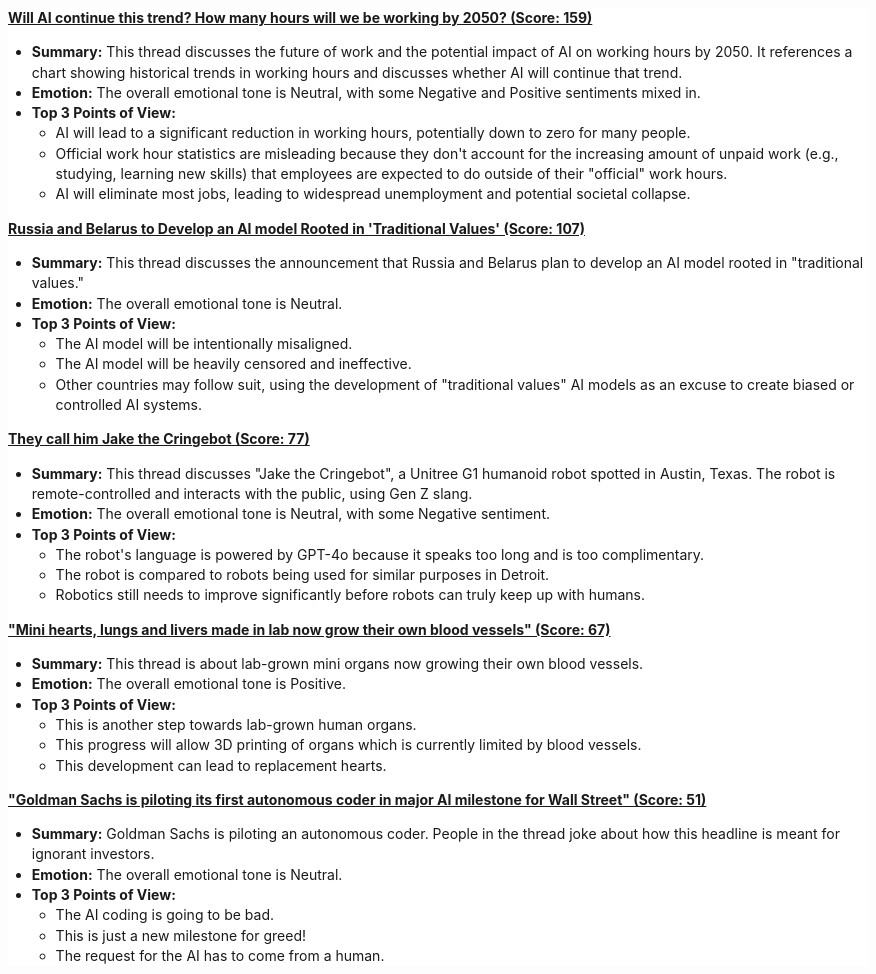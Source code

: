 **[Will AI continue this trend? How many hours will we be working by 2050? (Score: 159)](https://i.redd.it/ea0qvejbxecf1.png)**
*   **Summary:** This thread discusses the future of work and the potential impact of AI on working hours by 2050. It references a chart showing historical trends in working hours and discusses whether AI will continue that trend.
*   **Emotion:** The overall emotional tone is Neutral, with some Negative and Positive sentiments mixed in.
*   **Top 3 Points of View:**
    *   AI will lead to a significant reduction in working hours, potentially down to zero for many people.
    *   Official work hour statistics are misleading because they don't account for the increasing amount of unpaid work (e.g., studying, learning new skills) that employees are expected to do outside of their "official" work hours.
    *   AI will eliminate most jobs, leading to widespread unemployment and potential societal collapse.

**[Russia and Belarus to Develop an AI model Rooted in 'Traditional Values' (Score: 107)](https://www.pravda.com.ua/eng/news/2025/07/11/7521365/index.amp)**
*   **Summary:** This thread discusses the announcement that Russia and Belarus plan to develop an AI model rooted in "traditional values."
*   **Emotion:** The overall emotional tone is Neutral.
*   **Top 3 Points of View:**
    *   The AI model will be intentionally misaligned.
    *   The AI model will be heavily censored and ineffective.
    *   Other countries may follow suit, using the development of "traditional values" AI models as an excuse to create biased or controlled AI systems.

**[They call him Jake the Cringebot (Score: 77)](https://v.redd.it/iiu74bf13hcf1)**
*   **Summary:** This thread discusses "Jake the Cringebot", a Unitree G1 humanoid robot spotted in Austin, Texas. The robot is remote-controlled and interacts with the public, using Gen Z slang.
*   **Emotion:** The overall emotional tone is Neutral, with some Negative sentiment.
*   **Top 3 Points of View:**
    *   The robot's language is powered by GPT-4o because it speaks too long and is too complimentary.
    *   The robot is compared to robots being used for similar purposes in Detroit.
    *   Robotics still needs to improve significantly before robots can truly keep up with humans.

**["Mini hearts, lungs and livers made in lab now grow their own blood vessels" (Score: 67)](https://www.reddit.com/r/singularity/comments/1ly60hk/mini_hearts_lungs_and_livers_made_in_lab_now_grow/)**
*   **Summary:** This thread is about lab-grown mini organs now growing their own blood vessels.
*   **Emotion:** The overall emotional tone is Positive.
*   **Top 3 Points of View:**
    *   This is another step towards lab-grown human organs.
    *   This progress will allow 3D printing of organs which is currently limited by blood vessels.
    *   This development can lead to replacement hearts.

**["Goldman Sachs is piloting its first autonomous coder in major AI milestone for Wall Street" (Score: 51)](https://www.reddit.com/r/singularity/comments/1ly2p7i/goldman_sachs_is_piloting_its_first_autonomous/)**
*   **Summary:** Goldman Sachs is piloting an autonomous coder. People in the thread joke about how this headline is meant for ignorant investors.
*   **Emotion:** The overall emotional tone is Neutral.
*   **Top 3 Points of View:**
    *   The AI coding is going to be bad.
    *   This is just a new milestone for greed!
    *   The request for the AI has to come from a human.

_ _ _ _ _ _ _

_PROBLEM DESCRIPTION:_
Output the entries above exactly as given, but strip out the pictures.

_SOLUTION TO THIS PROBLEM:_
Source code

: **[Will AI continue this trend? How many hours will we be working by 2050? (Score: 159)](https://i.redd.it/ea0qvejbxecf1.png)**
*   **Summary:** This thread discusses the future of work and the potential impact of AI on working hours by 2050. It references a chart showing historical trends in working hours and discusses whether AI will continue that trend.
*   **Emotion:** The overall emotional tone is Neutral, with some Negative and Positive sentiments mixed in.
*   **Top 3 Points of View:**
    *   AI will lead to a significant reduction in working hours, potentially down to zero for many people.
    *   Official work hour statistics are misleading because they don't account for the increasing amount of unpaid work (e.g., studying, learning new skills) that employees are expected to do outside of their "official" work hours.
    *   AI will eliminate most jobs, leading to widespread unemployment and potential societal collapse.

**[Russia and Belarus to Develop an AI model Rooted in 'Traditional Values' (Score: 107)](https://www.pravda.com.ua/eng/news/2025/07/11/7521365/index.amp)**
*   **Summary:** This thread discusses the announcement that Russia and Belarus plan to develop an AI model rooted in "traditional values."
*   **Emotion:** The overall emotional tone is Neutral.
*   **Top 3 Points of View:**
    *   The AI model will be intentionally misaligned.
    *   The AI model will be heavily censored and ineffective.
    *   Other countries may follow suit, using the development of "traditional values" AI models as an excuse to create biased or controlled AI systems.

**[They call him Jake the Cringebot (Score: 77)](https://v.redd.it/iiu74bf13hcf1)**
*   **Summary:** This thread discusses "Jake the Cringebot", a Unitree G1 humanoid robot spotted in Austin, Texas. The robot is remote-controlled and interacts with the public, using Gen Z slang.
*   **Emotion:** The overall emotional tone is Neutral, with some Negative sentiment.
*   **Top 3 Points of View:**
    *   The robot's language is powered by GPT-4o because it speaks too long and is too complimentary.
    *   The robot is compared to robots being used for similar purposes in Detroit.
    *   Robotics still needs to improve significantly before robots can truly keep up with humans.

**["Mini hearts, lungs and livers made in lab now grow their own blood vessels" (Score: 67)](https://www.reddit.com/r/singularity/comments/1ly60hk/mini_hearts_lungs_and_livers_made_in_lab_now_grow/)**
*   **Summary:** This thread is about lab-grown mini organs now growing their own blood vessels.
*   **Emotion:** The overall emotional tone is Positive.
*   **Top 3 Points of View:**
    *   This is another step towards lab-grown human organs.
    *   This progress will allow 3D printing of organs which is currently limited by blood vessels.
    *   This development can lead to replacement hearts.

**["Goldman Sachs is piloting its first autonomous coder in major AI milestone for Wall Street" (Score: 51)](https://www.reddit.com/r/singularity/comments/1ly2p7i/goldman_sachs_is_piloting_its_first_autonomous/)**
*   **Summary:** Goldman Sachs is piloting an autonomous coder. People in the thread joke about how this headline is meant for ignorant investors.
*   **Emotion:** The overall emotional tone is Neutral.
*   **Top 3 Points of View:**
    *   The AI coding is going to be bad.
    *   This is just a new milestone for greed!
    *   The request for the AI has to come from a human.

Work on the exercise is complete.